_Task description_
Leave out the pictures and copy each record below exactly.

_Supplied data_
+ + +
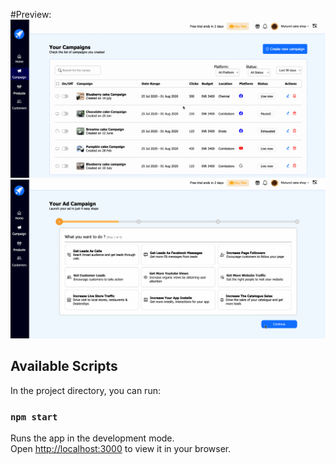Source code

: #Preview:
![](https://github.com/HarshJa1n/harsh-zoc/blob/main/1.gif)
![](https://github.com/HarshJa1n/harsh-zoc/blob/main/2.gif)

## Available Scripts

In the project directory, you can run:

### `npm start`

Runs the app in the development mode.\
Open [http://localhost:3000](http://localhost:3000) to view it in your browser.

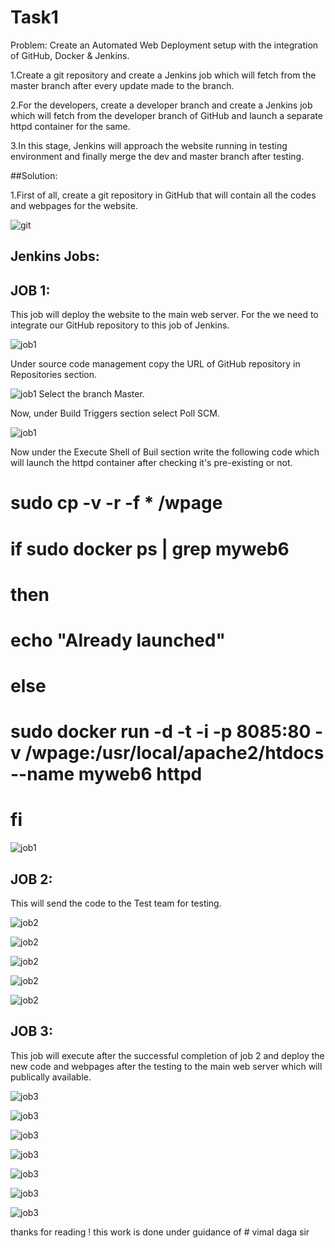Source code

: # Task1 
Problem: Create an Automated Web Deployment setup with the integration of GitHub, Docker & Jenkins.

1.Create a git repository and create a Jenkins job which will fetch from the master branch after every update made to the branch.

2.For the developers, create a developer branch and create a Jenkins job which will fetch from the developer branch of GitHub and launch a separate httpd container for the same.

3.In this stage, Jenkins will approach the website running in testing environment and finally merge the dev and master branch after testing.

##Solution:

1.First of all, create a git repository in GitHub that will contain all the codes and webpages for the website.

![git](/Home_Assignment/309.png)



## Jenkins Jobs:
## JOB 1:
This job will deploy the website to the main web server. For the we need to integrate our GitHub repository to this job of Jenkins.


![job1](/Home_Assignment/310.png)

Under source code management copy the URL of GitHub repository in Repositories section.


![job1](/Home_Assignment/311.png)
Select the branch Master.

Now, under Build Triggers section select Poll SCM.

![job1](/Home_Assignment/312.png)

Now under the Execute Shell of Buil section write the following code which will launch the httpd container after checking it's pre-existing or not.

# sudo cp -v -r -f * /wpage

# if sudo docker ps | grep myweb6

# then

# echo "Already launched"

# else

# sudo docker run -d -t -i -p 8085:80 -v /wpage:/usr/local/apache2/htdocs --name myweb6 httpd

# fi

![job1](/Home_Assignment/313.png)

## JOB 2:
This will send the code to the Test team for testing.

![job2](/Home_Assignment/314.png)

![job2](/Home_Assignment/315.png)

![job2](/Home_Assignment/316.png)

![job2](/Home_Assignment/317.png)

![job2](/Home_Assignment/327.png)


## JOB 3:
This job will execute after the successful completion of job 2 and deploy the new code and webpages after the testing to the main web server which will publically available.

![job3](/Home_Assignment/318.png)

![job3](/Home_Assignment/319.png)

![job3](/Home_Assignment/320.png)

![job3](/Home_Assignment/326.png)

![job3](/Home_Assignment/321.png)

![job3](/Home_Assignment/322.png)

![job3](/Home_Assignment/307.png)

thanks for reading !
this work is done under guidance of # vimal daga sir 
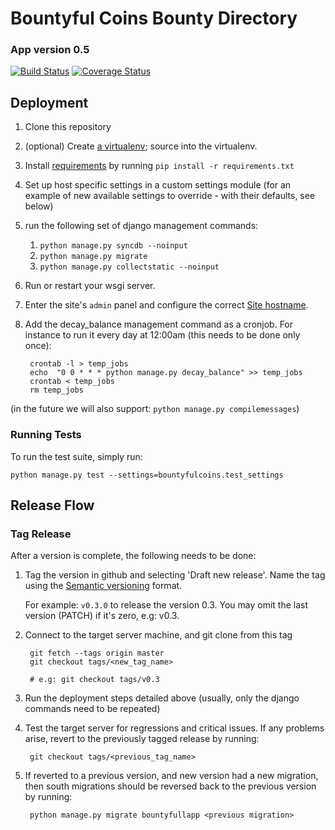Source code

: # Bountyful Coins Bounty Directory

### App version 0.5

[![Build Status](https://travis-ci.org/asfaltboy/bountyfulcoins.png?branch=registration)](https://travis-ci.org/asfaltboy/bountyfulcoins)
[![Coverage Status](https://coveralls.io/repos/asfaltboy/bountyfulcoins/badge.png)](https://coveralls.io/r/asfaltboy/bountyfulcoins)


## Deployment

1. Clone this repository
2. (optional) Create [a virtualenv](http://www.virtualenv.org/en/latest/virtualenv.html); source into the virtualenv.
3. Install [requirements](http://www.pip-installer.org/en/1.1/requirements.html) by running `pip install -r requirements.txt`
4. Set up host specific settings in a custom settings module (for an example of new available settings to override - with their defaults, see below)
5. run the following set of django management commands:
    1. `python manage.py syncdb --noinput`
    2. `python manage.py migrate`
    3. `python manage.py collectstatic --noinput`
6. Run or restart your wsgi server.
7. Enter the site's `admin` panel and configure the correct [Site hostname](https://docs.djangoproject.com/en/1.6/ref/contrib/sites/).
8. Add the decay_balance management command as a cronjob. For instance to run it every day at 12:00am (this needs to be done only once):

        crontab -l > temp_jobs
        echo  "0 0 * * * python manage.py decay_balance" >> temp_jobs
        crontab < temp_jobs
        rm temp_jobs

(in the future we will also support: `python manage.py compilemessages`)

### Running Tests

To run the test suite, simply run:

    python manage.py test --settings=bountyfulcoins.test_settings


## Release Flow

### Tag Release

After a version is complete, the following needs to be done:

1. Tag the version in github and selecting 'Draft new release'. Name the tag using the [Semantic versioning](http://semver.org/) format.

    For example: `v0.3.0` to release the version 0.3. You may omit the last version (PATCH) if it's zero, e.g: v0.3.
2. Connect to the target server machine, and git clone from this tag

        git fetch --tags origin master
        git checkout tags/<new_tag_name>

        # e.g: git checkout tags/v0.3

3. Run the deployment steps detailed above (usually, only the django commands need
to be repeated)
4. Test the target server for regressions and critical issues. If any problems arise, revert to the previously tagged release by running:

        git checkout tags/<previous_tag_name>

5. If reverted to a previous version, and new version had a new migration, then south migrations should be reversed back to the previous version by running:

        python manage.py migrate bountyfullapp <previous migration>
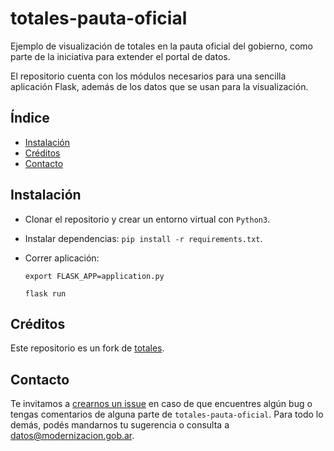 # totales-pauta-oficial
Ejemplo de visualización de totales en la pauta oficial del gobierno, como parte de la iniciativa para extender el portal de datos.

El repositorio cuenta con los módulos necesarios para una sencilla aplicación Flask, además de los datos que se usan para la visualización.

## Índice 
* [Instalación](#instalación) 
* [Créditos](#créditos) 
* [Contacto](#contacto) 

## Instalación 
* Clonar el repositorio y crear un entorno virtual con `Python3`.
* Instalar dependencias: `pip install -r requirements.txt`.
* Correr aplicación:

    `export FLASK_APP=application.py`

    `flask run`

## Créditos
Este repositorio es un fork de [totales](https://github.com/arperoni/totales).

## Contacto
Te invitamos a [crearnos un issue](https://github.com/datosgobar/totales-pauta-oficial/issues/new?title=Encontre-un-bug-en-totales-pauta-oficial) en caso de que encuentres algún bug o tengas comentarios de alguna parte de `totales-pauta-oficial`. Para todo lo demás, podés mandarnos tu sugerencia o consulta a [datos@modernizacion.gob.ar](mailto:datos@modernizacion.gob.ar).
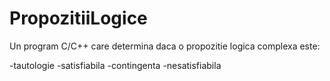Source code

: # PropozitiiLogice

Un program C/C++ care determina daca o propozitie logica complexa este:

-tautologie
-satisfiabila
-contingenta
-nesatisfiabila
+ + +
_Final answer_
Source code

: #Preview:
![](https://github.com/HarshJa1n/harsh-zoc/blob/main/1.gif)
![](https://github.com/HarshJa1n/harsh-zoc/blob/main/2.gif)

## Available Scripts

In the project directory, you can run:

### `npm start`

Runs the app in the development mode.\
Open [http://localhost:3000](http://localhost:3000) to view it in your browser.

Source code

: # Task1 
Problem: Create an Automated Web Deployment setup with the integration of GitHub, Docker & Jenkins.

1.Create a git repository and create a Jenkins job which will fetch from the master branch after every update made to the branch.

2.For the developers, create a developer branch and create a Jenkins job which will fetch from the developer branch of GitHub and launch a separate httpd container for the same.

3.In this stage, Jenkins will approach the website running in testing environment and finally merge the dev and master branch after testing.

##Solution:

1.First of all, create a git repository in GitHub that will contain all the codes and webpages for the website.

![git](/Home_Assignment/309.png)



## Jenkins Jobs:
## JOB 1:
This job will deploy the website to the main web server. For the we need to integrate our GitHub repository to this job of Jenkins.


![job1](/Home_Assignment/310.png)

Under source code management copy the URL of GitHub repository in Repositories section.


![job1](/Home_Assignment/311.png)
Select the branch Master.

Now, under Build Triggers section select Poll SCM.

![job1](/Home_Assignment/312.png)

Now under the Execute Shell of Buil section write the following code which will launch the httpd container after checking it's pre-existing or not.

# sudo cp -v -r -f * /wpage

# if sudo docker ps | grep myweb6

# then

# echo "Already launched"

# else

# sudo docker run -d -t -i -p 8085:80 -v /wpage:/usr/local/apache2/htdocs --name myweb6 httpd

# fi

![job1](/Home_Assignment/313.png)

## JOB 2:
This will send the code to the Test team for testing.

![job2](/Home_Assignment/314.png)

![job2](/Home_Assignment/315.png)

![job2](/Home_Assignment/316.png)

![job2](/Home_Assignment/317.png)

![job2](/Home_Assignment/327.png)


## JOB 3:
This job will execute after the successful completion of job 2 and deploy the new code and webpages after the testing to the main web server which will publically available.

![job3](/Home_Assignment/318.png)

![job3](/Home_Assignment/319.png)

![job3](/Home_Assignment/320.png)

![job3](/Home_Assignment/326.png)

![job3](/Home_Assignment/321.png)

![job3](/Home_Assignment/322.png)

![job3](/Home_Assignment/307.png)

thanks for reading !
this work is done under guidance of # vimal daga sir 
Source code

: # Bountyful Coins Bounty Directory

### App version 0.5

[![Build Status](https://travis-ci.org/asfaltboy/bountyfulcoins.png?branch=registration)](https://travis-ci.org/asfaltboy/bountyfulcoins)
[![Coverage Status](https://coveralls.io/repos/asfaltboy/bountyfulcoins/badge.png)](https://coveralls.io/r/asfaltboy/bountyfulcoins)


## Deployment

1. Clone this repository
2. (optional) Create [a virtualenv](http://www.virtualenv.org/en/latest/virtualenv.html); source into the virtualenv.
3. Install [requirements](http://www.pip-installer.org/en/1.1/requirements.html) by running `pip install -r requirements.txt`
4. Set up host specific settings in a custom settings module (for an example of new available settings to override - with their defaults, see below)
5. run the following set of django management commands:
    1. `python manage.py syncdb --noinput`
    2. `python manage.py migrate`
    3. `python manage.py collectstatic --noinput`
6. Run or restart your wsgi server.
7. Enter the site's `admin` panel and configure the correct [Site hostname](https://docs.djangoproject.com/en/1.6/ref/contrib/sites/).
8. Add the decay_balance management command as a cronjob. For instance to run it every day at 12:00am (this needs to be done only once):

        crontab -l > temp_jobs
        echo  "0 0 * * * python manage.py decay_balance" >> temp_jobs
        crontab < temp_jobs
        rm temp_jobs

(in the future we will also support: `python manage.py compilemessages`)

### Running Tests

To run the test suite, simply run:

    python manage.py test --settings=bountyfulcoins.test_settings


## Release Flow

### Tag Release

After a version is complete, the following needs to be done:

1. Tag the version in github and selecting 'Draft new release'. Name the tag using the [Semantic versioning](http://semver.org/) format.

    For example: `v0.3.0` to release the version 0.3. You may omit the last version (PATCH) if it's zero, e.g: v0.3.
2. Connect to the target server machine, and git clone from this tag

        git fetch --tags origin master
        git checkout tags/<new_tag_name>

        # e.g: git checkout tags/v0.3

3. Run the deployment steps detailed above (usually, only the django commands need
to be repeated)
4. Test the target server for regressions and critical issues. If any problems arise, revert to the previously tagged release by running:

        git checkout tags/<previous_tag_name>

5. If reverted to a previous version, and new version had a new migration, then south migrations should be reversed back to the previous version by running:

        python manage.py migrate bountyfullapp <previous migration>
 # totales-pauta-oficial
Ejemplo de visualización de totales en la pauta oficial del gobierno, como parte de la iniciativa para extender el portal de datos.

El repositorio cuenta con los módulos necesarios para una sencilla aplicación Flask, además de los datos que se usan para la visualización.

## Índice 
* [Instalación](#instalación) 
* [Créditos](#créditos) 
* [Contacto](#contacto) 

## Instalación 
* Clonar el repositorio y crear un entorno virtual con `Python3`.
* Instalar dependencias: `pip install -r requirements.txt`.
* Correr aplicación:

    `export FLASK_APP=application.py`

    `flask run`

## Créditos
Este repositorio es un fork de [totales](https://github.com/arperoni/totales).

## Contacto
Te invitamos a [crearnos un issue](https://github.com/datosgobar/totales-pauta-oficial/issues/new?title=Encontre-un-bug-en-totales-pauta-oficial) en caso de que encuentres algún bug o tengas comentarios de alguna parte de `totales-pauta-oficial`. Para todo lo demás, podés mandarnos tu sugerencia o consulta a [datos@modernizacion.gob.ar](mailto:datos@modernizacion.gob.ar).
Source code

: # PropozitiiLogice

Un program C/C++ care determina daca o propozitie logica complexa este:

-tautologie
-satisfiabila
-contingenta
-nesatisfiabila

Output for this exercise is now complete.